[erlang-questions] maps iterator

Wed Sep 30 03:26:55 CEST 2015

This touches on something that sort of bugs me...

I replied inline

On Wednesday 30 September 2015 02:05:11 you wrote:
> 2015-09-30 1:27 GMT+02:00 zxq9 <zxq9@REDACTED>:
> 
> > To iterate through the map you would have to loop over it. How does the
> > map key generator track its place in the key list without maintaining a
> > list, being like ETS, or being in a separate process? Assuming that what
> > you mean isn't already maps:map/2 or maybe a maps:foreach/2?
> >
> 
> Easy, you keep track of it using an iterator context .. similar to a binary
> match context. Don't worry about it.

<snark>Oh, but this sort of discussion quickly becomes an "efficiency" nitpick, so we are compelled to worry about it.</snark>

OK, that's out of my system. I hate efficiency nitpicking without an actual case.

I am actually just curious how "iterator context" is maintained without the code becoming either highly mysterious (as in overuse of the process dictionary) or a different semantic label for an list operation over maps that merely indicates "this version of the function foo/2 is better" (so why have foo/2?).
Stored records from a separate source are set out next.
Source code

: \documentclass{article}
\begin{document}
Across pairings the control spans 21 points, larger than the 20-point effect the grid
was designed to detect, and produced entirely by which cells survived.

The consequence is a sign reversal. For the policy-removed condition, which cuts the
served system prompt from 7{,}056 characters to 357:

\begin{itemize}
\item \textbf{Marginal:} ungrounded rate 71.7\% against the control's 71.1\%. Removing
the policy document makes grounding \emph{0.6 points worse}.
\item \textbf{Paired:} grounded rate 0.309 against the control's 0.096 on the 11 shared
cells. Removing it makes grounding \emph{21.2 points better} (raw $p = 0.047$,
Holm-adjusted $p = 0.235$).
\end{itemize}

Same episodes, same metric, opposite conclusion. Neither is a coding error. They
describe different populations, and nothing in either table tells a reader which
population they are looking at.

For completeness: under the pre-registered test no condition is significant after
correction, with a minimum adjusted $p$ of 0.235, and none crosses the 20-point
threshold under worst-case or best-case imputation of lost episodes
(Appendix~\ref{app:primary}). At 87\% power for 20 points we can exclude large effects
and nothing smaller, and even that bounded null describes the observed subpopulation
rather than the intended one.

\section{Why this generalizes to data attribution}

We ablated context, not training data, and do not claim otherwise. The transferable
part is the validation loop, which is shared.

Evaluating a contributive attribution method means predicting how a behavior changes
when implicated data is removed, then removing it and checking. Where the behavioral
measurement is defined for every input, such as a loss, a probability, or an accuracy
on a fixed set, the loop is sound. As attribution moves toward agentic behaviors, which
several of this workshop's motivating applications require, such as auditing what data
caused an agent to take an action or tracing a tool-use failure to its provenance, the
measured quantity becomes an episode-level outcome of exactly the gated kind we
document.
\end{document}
> Keep in mind that all of those iterations in maps:map/2, maps:fold/3 and
> maps:foreach/2 are implemented using maps:to_list/1. This works but it's
> wasteful. Instead we reimplement those using an iterator. Less waste. 5
> words less waste per pair if we implement it as an instruction otherwise 2
> words. I would prefer the instruction approach. The compiler can always
> reassemble the return value to an 2-tuple if desired.
>
> The iterator in gb_trees is not really fast either. It's faster to iterate
> over gb_trees:to_list/1 in most cases but it's there and it's useful if you
> want to save memory.

That sounds more like a case for "let's improve the implementation underlying the existing iterator semantics in the API" than "we need some totally new thing represented by a new API". That said, if maps, dicts, proplists, gb_trees, and the like all had a common semantics (instead of occasional semantic overlap) making a conscious decision about structural tradeoffs would be a bit more straightforward. (Some have unique traits, and in those places the semantics don't overlap of course.)

> > I'm trying to imagine what the calling code would look like where it isn't
> > like maps:map/2, maps:fold/2 or a hypothetical maps:foreach/2, and maps
> > don't become ETS... and drawing a blank.
> >
> 
> I think most cases can be handled by those functions. That's why they are
> there.

Indeed, had you not told me that they are currently implemented by iterating over maps:to_list/1 I wouldn't have noticed, because huge maps are not a problem with which I must deal very often. I tend to have lots of smallish (hundreds of elements) short-lived maps, and a few very small (tens of elements) long-lived ones -- and lots of code that still just uses dicts, sets, trees or ETS.

But APIs are, at least to me, all about semantics, and we already have a fairly well defined semantics surrounding collection-type data structures, even if each data type's API tends to leave out this or that part of it.

If I hit tab in the terminal after typing `maps:` or `dicts:` in the terminal and foreach/2 appears as a possibility I would fully expect it to work the same way lists:foreach/2 does -- regardless how it is implemented. Introducing something different, like maps:iterate/2 would confuse me and I would run off and read the docs. If, as so often happens, I discover that the definition was something like this:

    maps:iterate(Fun, Map) -> ok

        Works exactly like maps:foreach/2, but implemented more efficiently.

        (maps:foreach/2 is currently implemented as:
            `lists:foreach(F, maps:values(M))`
         and will be deprecated in the next release)

I will be annoyed.

This sort of thing happens all over the stdlib. If a future implementation of an existing function will be superior in every way (faster in execution *and* require less space) nothing is gained by adding a new name for the superior implementation -- other than generating stacks of future consultancy hours worth of work someday.

So... that's two issues:

1- Nearly every collection data type lends itself to some similar form of iteration semantics but the APIs for the different structures, while demonstrating overlap, do not overlap in the same places nor conform to any common rule of "this type of iteration will always be included in a collection API". I think they do all have a Foo:to_list/1 type function, but if traversal is a common need (it is, ordered or not) then doing Foo:to_list/1 in front of a call to lists:TraveralFunction is confusing when often there is a shortcut in *some* APIs, but not others, that does the same thing as Foo:TraversalFunction.

2- The underlying implementations should be made faster instead of introducing new semantics just to indicate a superior implementation.

Is it so crazy to expect that something like [{M, F} || M <- CollectionModules, F <- CommonCollectionOperations] would yield a list of valid {Module, Function} pairs, regardless how they are implemented? They could all be calls to M:F(O, M:to_list(C)) to start with for all I care, but I would expect the semantics not to change and the underlying implementations to improve with time.

Or... is this just totally insane?

-Craig